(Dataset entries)
◇ ◇ ◇ ◇ ◇ ◇ ◇

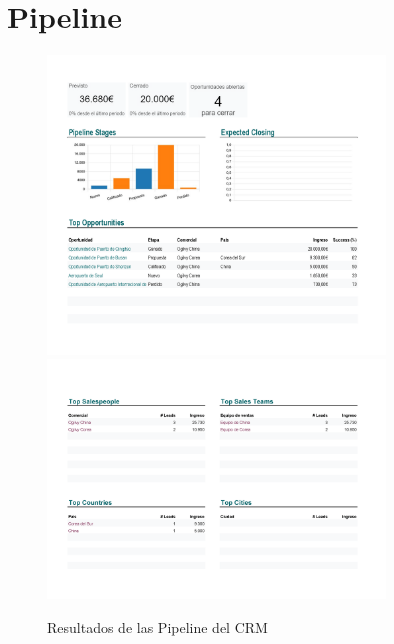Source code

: \documentclass{report}
\begin{document}
        \section*{Pipeline}
            \begin{figure}[H]
                \centering
                \includegraphics[width=0.8\textwidth]{./img/Pipeline1.png}
                \includegraphics[width=0.8\textwidth]{./img/Pipeline2.png}
                \caption{Resultados de las Pipeline del CRM}
            \end{figure}
\end{document}
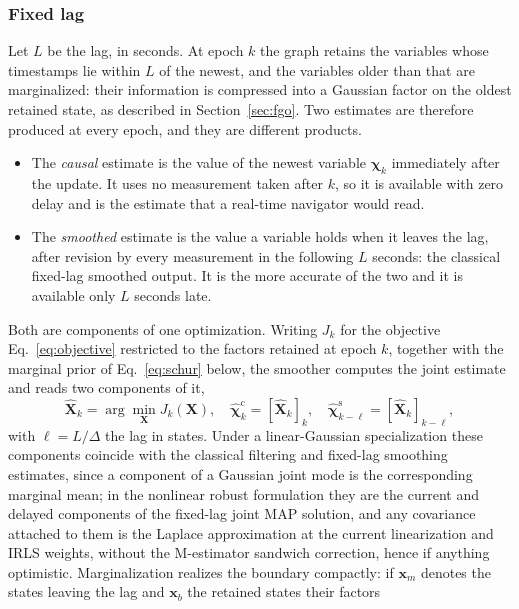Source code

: \documentclass{IEEEtaes}
\begin{document}
\subsubsection{Fixed lag}
Let $L$ be the lag, in seconds. At epoch $k$ the graph retains the variables
whose timestamps lie within $L$ of the newest, and the variables older than that
are marginalized: their information is compressed into a Gaussian factor on the
oldest retained state, as described in Section~\ref{sec:fgo}. Two estimates are
therefore produced at every epoch, and they are different products.
\begin{itemize}
\item The \emph{causal} estimate is the value of the newest variable
$\boldsymbol{\chi}_k$ immediately after the update. It uses no measurement taken
after $k$, so it is available with zero delay and is the estimate that a
real-time navigator would read.
\item The \emph{smoothed} estimate is the value a variable holds when it
leaves the lag, after revision by every measurement in the following $L$
seconds: the classical fixed-lag smoothed output. It is the more accurate of
the two and it is available only $L$ seconds late.
\end{itemize}
Both are components of one optimization. Writing $J_k$ for the objective
Eq.~\eqref{eq:objective} restricted to the factors retained at epoch $k$,
together with the marginal prior of Eq.~\eqref{eq:schur} below, the smoother
computes the joint estimate and reads two components of it,
\begin{equation}
\hat{\mathbf{X}}_k=\arg\min_{\mathbf{X}}J_k(\mathbf{X}),\quad
\hat{\boldsymbol{\chi}}^{\mathrm{c}}_{k}=[\hat{\mathbf{X}}_k]_{k},\quad
\hat{\boldsymbol{\chi}}^{\mathrm{s}}_{k-\ell}=[\hat{\mathbf{X}}_k]_{k-\ell},
\label{eq:twoposteriors}
\end{equation}
with $\ell=L/\Delta$ the lag in states. Under a linear-Gaussian
specialization these components coincide with the classical filtering and
fixed-lag smoothing estimates, since a component of a Gaussian joint mode is
the corresponding marginal mean; in the nonlinear robust formulation they are
the current and delayed components of the fixed-lag joint MAP solution, and
any covariance attached to them is the Laplace approximation at the current
linearization and IRLS weights, without the M-estimator sandwich correction,
hence if anything optimistic.
Marginalization realizes the boundary compactly: if $\mathbf{x}_m$ denotes the
states leaving the lag and $\mathbf{x}_b$ the retained states their factors
\end{document}
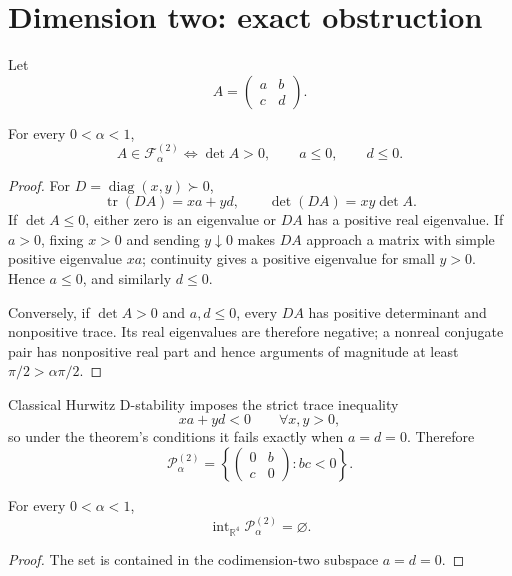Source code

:\section{Dimension two: exact obstruction}
\label{sec:dimension-two}

Let
\[
A=\begin{pmatrix}a&b\\c&d\end{pmatrix}.
\]

\begin{theorem}
\label{thm:2x2}
For every \(0<\alpha<1\),
\[
A\in\mathcal F_\alpha^{(2)}
\iff
\det A>0,\qquad a\le0,\qquad d\le0.
\]
\end{theorem}

\begin{proof}
For \(D=\operatorname{diag}(x,y)\succ0\),
\[
\operatorname{tr}(DA)=xa+yd,
\qquad
\det(DA)=xy\det A.
\]
If \(\det A\le0\), either zero is an eigenvalue or \(DA\) has a positive real eigenvalue. If \(a>0\), fixing \(x>0\) and sending \(y\downarrow0\) makes \(DA\) approach a matrix with simple positive eigenvalue \(xa\); continuity gives a positive eigenvalue for small \(y>0\). Hence \(a\le0\), and similarly \(d\le0\).

Conversely, if \(\det A>0\) and \(a,d\le0\), every \(DA\) has positive determinant and nonpositive trace. Its real eigenvalues are therefore negative; a nonreal conjugate pair has nonpositive real part and hence arguments of magnitude at least \(\pi/2>\alpha\pi/2\).
\end{proof}

Classical Hurwitz D-stability imposes the strict trace inequality
\[
xa+yd<0
\qquad
\forall x,y>0,
\]
so under the theorem's conditions it fails exactly when \(a=d=0\). Therefore
\[
\mathcal P_\alpha^{(2)}
=
\left\{
\begin{pmatrix}0&b\\c&0\end{pmatrix}:bc<0
\right\}.
\]

\begin{corollary}
\label{cor:2x2-empty-interior}
For every \(0<\alpha<1\),
\[
\operatorname{int}_{\mathbb R^4}\mathcal P_\alpha^{(2)}
=
\varnothing.
\]
\end{corollary}

\begin{proof}
The set is contained in the codimension-two subspace \(a=d=0\).
\end{proof}
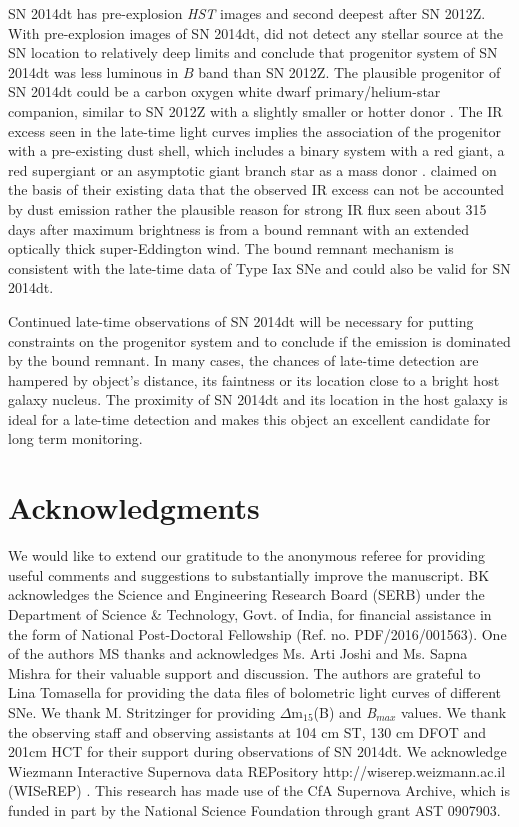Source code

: \documentclass[fleqn,usenatbib]{mnras}
\begin{document}
 SN 2014dt has pre-explosion {\it HST} images and second deepest after SN 2012Z. With pre-explosion images of SN 2014dt, \cite{2015ApJ...798L..37F} did not detect any stellar source at the SN location to relatively deep limits and conclude that progenitor system of SN 2014dt was less luminous in $B$ band than SN 2012Z. The plausible progenitor of SN 2014dt could be a carbon oxygen white dwarf primary/helium-star companion, similar to SN 2012Z with a slightly smaller or hotter donor \citep{2015ApJ...798L..37F}. The IR excess seen in the late-time light curves implies the association of the progenitor with a pre-existing dust shell, which includes a binary system with a red giant, a red supergiant or an asymptotic giant branch star as a mass donor \citep{2016ApJ...816L..13F}. \cite{2016MNRAS.461..433F} claimed on the basis of their existing data that the observed IR excess can not be accounted by dust emission rather the plausible reason for strong IR flux seen about 315 days after maximum brightness is from a bound remnant with an extended optically thick super-Eddington wind. The bound remnant mechanism is consistent with the late-time data of Type Iax SNe and could also be valid for SN 2014dt.

Continued late-time observations of SN 2014dt will be necessary for putting constraints on the progenitor system and to conclude if the emission is dominated by the bound remnant. In many cases, the chances of late-time detection are hampered by object's distance, its faintness or its location close to a bright host galaxy nucleus. The proximity of SN 2014dt and its location in the host galaxy is ideal for a late-time detection and makes this object an excellent candidate for long term monitoring.

\section*{Acknowledgments}

We would like to extend our gratitude to the anonymous referee for providing useful comments and suggestions to substantially improve the manuscript. BK acknowledges the Science and Engineering Research Board (SERB) under the Department of Science \& Technology, Govt. of India, for financial assistance in the form of National Post-Doctoral Fellowship (Ref. no. PDF/2016/001563). One of the authors MS thanks and acknowledges Ms. Arti Joshi and Ms. Sapna Mishra for their valuable support and discussion. The authors are grateful to Lina Tomasella for providing the data files of bolometric light curves of different SNe. We thank M. Stritzinger for providing $\Delta$m$_{15}$(B) and {\it B}$_{max}$ values. 
We thank the observing staff and observing assistants at 104 cm ST, 130 cm DFOT and 201cm HCT for their support during observations of SN 2014dt. We acknowledge Wiezmann Interactive Supernova data REPository http://wiserep.weizmann.ac.il (WISeREP) \citep{2012PASP..124..668Y}. This research has made use of the CfA Supernova Archive, which is funded in part by the National Science Foundation through grant AST 0907903. 
\end{document}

◇ ◇ ◇ ◇ ◇ ◇ ◇

### [EXERCISE DETAILS]
Every record above must reappear exactly in the answer, minus its pictures.

### [TASK ANSWER]
Source code

: \documentclass{report}
\begin{document}
        \section*{Pipeline}
            \begin{figure}[H]
                \centering
                \includegraphics[width=0.8\textwidth]{./img/Pipeline1.png}
                \includegraphics[width=0.8\textwidth]{./img/Pipeline2.png}
                \caption{Resultados de las Pipeline del CRM}
            \end{figure}
\end{document}
Source code

: \documentclass{IEEEtaes}
\begin{document}
\subsubsection{Fixed lag}
Let $L$ be the lag, in seconds. At epoch $k$ the graph retains the variables
whose timestamps lie within $L$ of the newest, and the variables older than that
are marginalized: their information is compressed into a Gaussian factor on the
oldest retained state, as described in Section~\ref{sec:fgo}. Two estimates are
therefore produced at every epoch, and they are different products.
\begin{itemize}
\item The \emph{causal} estimate is the value of the newest variable
$\boldsymbol{\chi}_k$ immediately after the update. It uses no measurement taken
after $k$, so it is available with zero delay and is the estimate that a
real-time navigator would read.
\item The \emph{smoothed} estimate is the value a variable holds when it
leaves the lag, after revision by every measurement in the following $L$
seconds: the classical fixed-lag smoothed output. It is the more accurate of
the two and it is available only $L$ seconds late.
\end{itemize}
Both are components of one optimization. Writing $J_k$ for the objective
Eq.~\eqref{eq:objective} restricted to the factors retained at epoch $k$,
together with the marginal prior of Eq.~\eqref{eq:schur} below, the smoother
computes the joint estimate and reads two components of it,
\begin{equation}
\hat{\mathbf{X}}_k=\arg\min_{\mathbf{X}}J_k(\mathbf{X}),\quad
\hat{\boldsymbol{\chi}}^{\mathrm{c}}_{k}=[\hat{\mathbf{X}}_k]_{k},\quad
\hat{\boldsymbol{\chi}}^{\mathrm{s}}_{k-\ell}=[\hat{\mathbf{X}}_k]_{k-\ell},
\label{eq:twoposteriors}
\end{equation}
with $\ell=L/\Delta$ the lag in states. Under a linear-Gaussian
specialization these components coincide with the classical filtering and
fixed-lag smoothing estimates, since a component of a Gaussian joint mode is
the corresponding marginal mean; in the nonlinear robust formulation they are
the current and delayed components of the fixed-lag joint MAP solution, and
any covariance attached to them is the Laplace approximation at the current
linearization and IRLS weights, without the M-estimator sandwich correction,
hence if anything optimistic.
Marginalization realizes the boundary compactly: if $\mathbf{x}_m$ denotes the
states leaving the lag and $\mathbf{x}_b$ the retained states their factors
\end{document}
Source code

:\section{Dimension two: exact obstruction}
\label{sec:dimension-two}

Let
\[
A=\begin{pmatrix}a&b\\c&d\end{pmatrix}.
\]

\begin{theorem}
\label{thm:2x2}
For every \(0<\alpha<1\),
\[
A\in\mathcal F_\alpha^{(2)}
\iff
\det A>0,\qquad a\le0,\qquad d\le0.
\]
\end{theorem}

\begin{proof}
For \(D=\operatorname{diag}(x,y)\succ0\),
\[
\operatorname{tr}(DA)=xa+yd,
\qquad
\det(DA)=xy\det A.
\]
If \(\det A\le0\), either zero is an eigenvalue or \(DA\) has a positive real eigenvalue. If \(a>0\), fixing \(x>0\) and sending \(y\downarrow0\) makes \(DA\) approach a matrix with simple positive eigenvalue \(xa\); continuity gives a positive eigenvalue for small \(y>0\). Hence \(a\le0\), and similarly \(d\le0\).

Conversely, if \(\det A>0\) and \(a,d\le0\), every \(DA\) has positive determinant and nonpositive trace. Its real eigenvalues are therefore negative; a nonreal conjugate pair has nonpositive real part and hence arguments of magnitude at least \(\pi/2>\alpha\pi/2\).
\end{proof}

Classical Hurwitz D-stability imposes the strict trace inequality
\[
xa+yd<0
\qquad
\forall x,y>0,
\]
so under the theorem's conditions it fails exactly when \(a=d=0\). Therefore
\[
\mathcal P_\alpha^{(2)}
=
\left\{
\begin{pmatrix}0&b\\c&0\end{pmatrix}:bc<0
\right\}.
\]

\begin{corollary}
\label{cor:2x2-empty-interior}
For every \(0<\alpha<1\),
\[
\operatorname{int}_{\mathbb R^4}\mathcal P_\alpha^{(2)}
=
\varnothing.
\]
\end{corollary}

\begin{proof}
The set is contained in the codimension-two subspace \(a=d=0\).
\end{proof}
Source code

: \documentclass[fleqn,usenatbib]{mnras}
\begin{document}
 SN 2014dt has pre-explosion {\it HST} images and second deepest after SN 2012Z. With pre-explosion images of SN 2014dt, \cite{2015ApJ...798L..37F} did not detect any stellar source at the SN location to relatively deep limits and conclude that progenitor system of SN 2014dt was less luminous in $B$ band than SN 2012Z. The plausible progenitor of SN 2014dt could be a carbon oxygen white dwarf primary/helium-star companion, similar to SN 2012Z with a slightly smaller or hotter donor \citep{2015ApJ...798L..37F}. The IR excess seen in the late-time light curves implies the association of the progenitor with a pre-existing dust shell, which includes a binary system with a red giant, a red supergiant or an asymptotic giant branch star as a mass donor \citep{2016ApJ...816L..13F}. \cite{2016MNRAS.461..433F} claimed on the basis of their existing data that the observed IR excess can not be accounted by dust emission rather the plausible reason for strong IR flux seen about 315 days after maximum brightness is from a bound remnant with an extended optically thick super-Eddington wind. The bound remnant mechanism is consistent with the late-time data of Type Iax SNe and could also be valid for SN 2014dt.

Continued late-time observations of SN 2014dt will be necessary for putting constraints on the progenitor system and to conclude if the emission is dominated by the bound remnant. In many cases, the chances of late-time detection are hampered by object's distance, its faintness or its location close to a bright host galaxy nucleus. The proximity of SN 2014dt and its location in the host galaxy is ideal for a late-time detection and makes this object an excellent candidate for long term monitoring.

\section*{Acknowledgments}

We would like to extend our gratitude to the anonymous referee for providing useful comments and suggestions to substantially improve the manuscript. BK acknowledges the Science and Engineering Research Board (SERB) under the Department of Science \& Technology, Govt. of India, for financial assistance in the form of National Post-Doctoral Fellowship (Ref. no. PDF/2016/001563). One of the authors MS thanks and acknowledges Ms. Arti Joshi and Ms. Sapna Mishra for their valuable support and discussion. The authors are grateful to Lina Tomasella for providing the data files of bolometric light curves of different SNe. We thank M. Stritzinger for providing $\Delta$m$_{15}$(B) and {\it B}$_{max}$ values. 
We thank the observing staff and observing assistants at 104 cm ST, 130 cm DFOT and 201cm HCT for their support during observations of SN 2014dt. We acknowledge Wiezmann Interactive Supernova data REPository http://wiserep.weizmann.ac.il (WISeREP) \citep{2012PASP..124..668Y}. This research has made use of the CfA Supernova Archive, which is funded in part by the National Science Foundation through grant AST 0907903. 
\end{document}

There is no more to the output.